Collection entries —
^^^^^^^^^^^^^^^^
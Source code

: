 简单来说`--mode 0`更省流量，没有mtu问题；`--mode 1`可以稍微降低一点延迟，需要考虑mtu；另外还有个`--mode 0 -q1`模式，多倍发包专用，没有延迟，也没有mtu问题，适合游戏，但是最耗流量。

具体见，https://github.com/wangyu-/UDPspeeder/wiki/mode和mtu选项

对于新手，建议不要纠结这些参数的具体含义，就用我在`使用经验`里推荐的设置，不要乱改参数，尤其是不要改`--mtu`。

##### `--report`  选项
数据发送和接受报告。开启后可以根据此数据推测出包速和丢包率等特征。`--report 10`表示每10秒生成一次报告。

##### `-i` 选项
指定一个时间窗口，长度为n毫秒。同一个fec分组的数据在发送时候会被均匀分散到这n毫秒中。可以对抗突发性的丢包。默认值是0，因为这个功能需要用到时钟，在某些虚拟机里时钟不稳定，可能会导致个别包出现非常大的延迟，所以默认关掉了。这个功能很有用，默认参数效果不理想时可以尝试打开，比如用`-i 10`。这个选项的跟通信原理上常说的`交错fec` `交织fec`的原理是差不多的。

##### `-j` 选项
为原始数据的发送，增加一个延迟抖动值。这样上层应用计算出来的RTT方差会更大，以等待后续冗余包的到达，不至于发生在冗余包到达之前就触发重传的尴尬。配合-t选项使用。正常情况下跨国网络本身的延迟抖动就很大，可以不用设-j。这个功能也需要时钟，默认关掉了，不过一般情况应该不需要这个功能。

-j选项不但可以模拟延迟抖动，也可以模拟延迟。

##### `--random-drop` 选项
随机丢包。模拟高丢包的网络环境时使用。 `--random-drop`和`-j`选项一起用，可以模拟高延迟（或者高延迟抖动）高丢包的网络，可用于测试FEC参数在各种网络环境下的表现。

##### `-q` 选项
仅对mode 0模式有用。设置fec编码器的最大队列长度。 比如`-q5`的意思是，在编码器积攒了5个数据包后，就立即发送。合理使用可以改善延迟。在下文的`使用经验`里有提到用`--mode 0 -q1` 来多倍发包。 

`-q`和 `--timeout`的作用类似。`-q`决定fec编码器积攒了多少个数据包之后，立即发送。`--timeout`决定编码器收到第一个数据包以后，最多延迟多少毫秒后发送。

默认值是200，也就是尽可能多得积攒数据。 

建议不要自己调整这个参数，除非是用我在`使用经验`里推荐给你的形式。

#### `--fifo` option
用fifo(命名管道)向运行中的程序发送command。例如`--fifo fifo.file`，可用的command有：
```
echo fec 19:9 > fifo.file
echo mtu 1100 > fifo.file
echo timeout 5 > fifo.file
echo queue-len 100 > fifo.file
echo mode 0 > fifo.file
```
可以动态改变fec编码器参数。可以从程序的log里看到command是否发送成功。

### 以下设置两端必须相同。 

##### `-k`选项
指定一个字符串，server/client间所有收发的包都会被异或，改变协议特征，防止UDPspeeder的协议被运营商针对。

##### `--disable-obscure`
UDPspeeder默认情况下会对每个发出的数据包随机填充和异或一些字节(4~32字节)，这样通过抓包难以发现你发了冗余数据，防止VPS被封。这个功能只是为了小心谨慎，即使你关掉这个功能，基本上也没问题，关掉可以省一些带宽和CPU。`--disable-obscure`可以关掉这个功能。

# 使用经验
^^^^^^^^^^^^^^^^
TASK REQUIREMENTS — Restate the data above word for word.

SOLUTION TO THIS PROBLEM —
Source code

: 简单来说`--mode 0`更省流量，没有mtu问题；`--mode 1`可以稍微降低一点延迟，需要考虑mtu；另外还有个`--mode 0 -q1`模式，多倍发包专用，没有延迟，也没有mtu问题，适合游戏，但是最耗流量。

具体见，https://github.com/wangyu-/UDPspeeder/wiki/mode和mtu选项

对于新手，建议不要纠结这些参数的具体含义，就用我在`使用经验`里推荐的设置，不要乱改参数，尤其是不要改`--mtu`。

##### `--report`  选项
数据发送和接受报告。开启后可以根据此数据推测出包速和丢包率等特征。`--report 10`表示每10秒生成一次报告。

##### `-i` 选项
指定一个时间窗口，长度为n毫秒。同一个fec分组的数据在发送时候会被均匀分散到这n毫秒中。可以对抗突发性的丢包。默认值是0，因为这个功能需要用到时钟，在某些虚拟机里时钟不稳定，可能会导致个别包出现非常大的延迟，所以默认关掉了。这个功能很有用，默认参数效果不理想时可以尝试打开，比如用`-i 10`。这个选项的跟通信原理上常说的`交错fec` `交织fec`的原理是差不多的。

##### `-j` 选项
为原始数据的发送，增加一个延迟抖动值。这样上层应用计算出来的RTT方差会更大，以等待后续冗余包的到达，不至于发生在冗余包到达之前就触发重传的尴尬。配合-t选项使用。正常情况下跨国网络本身的延迟抖动就很大，可以不用设-j。这个功能也需要时钟，默认关掉了，不过一般情况应该不需要这个功能。

-j选项不但可以模拟延迟抖动，也可以模拟延迟。

##### `--random-drop` 选项
随机丢包。模拟高丢包的网络环境时使用。 `--random-drop`和`-j`选项一起用，可以模拟高延迟（或者高延迟抖动）高丢包的网络，可用于测试FEC参数在各种网络环境下的表现。

##### `-q` 选项
仅对mode 0模式有用。设置fec编码器的最大队列长度。 比如`-q5`的意思是，在编码器积攒了5个数据包后，就立即发送。合理使用可以改善延迟。在下文的`使用经验`里有提到用`--mode 0 -q1` 来多倍发包。 

`-q`和 `--timeout`的作用类似。`-q`决定fec编码器积攒了多少个数据包之后，立即发送。`--timeout`决定编码器收到第一个数据包以后，最多延迟多少毫秒后发送。

默认值是200，也就是尽可能多得积攒数据。 

建议不要自己调整这个参数，除非是用我在`使用经验`里推荐给你的形式。

#### `--fifo` option
用fifo(命名管道)向运行中的程序发送command。例如`--fifo fifo.file`，可用的command有：
```
echo fec 19:9 > fifo.file
echo mtu 1100 > fifo.file
echo timeout 5 > fifo.file
echo queue-len 100 > fifo.file
echo mode 0 > fifo.file
```
可以动态改变fec编码器参数。可以从程序的log里看到command是否发送成功。

### 以下设置两端必须相同。 

##### `-k`选项
指定一个字符串，server/client间所有收发的包都会被异或，改变协议特征，防止UDPspeeder的协议被运营商针对。

##### `--disable-obscure`
UDPspeeder默认情况下会对每个发出的数据包随机填充和异或一些字节(4~32字节)，这样通过抓包难以发现你发了冗余数据，防止VPS被封。这个功能只是为了小心谨慎，即使你关掉这个功能，基本上也没问题，关掉可以省一些带宽和CPU。`--disable-obscure`可以关掉这个功能。

# 使用经验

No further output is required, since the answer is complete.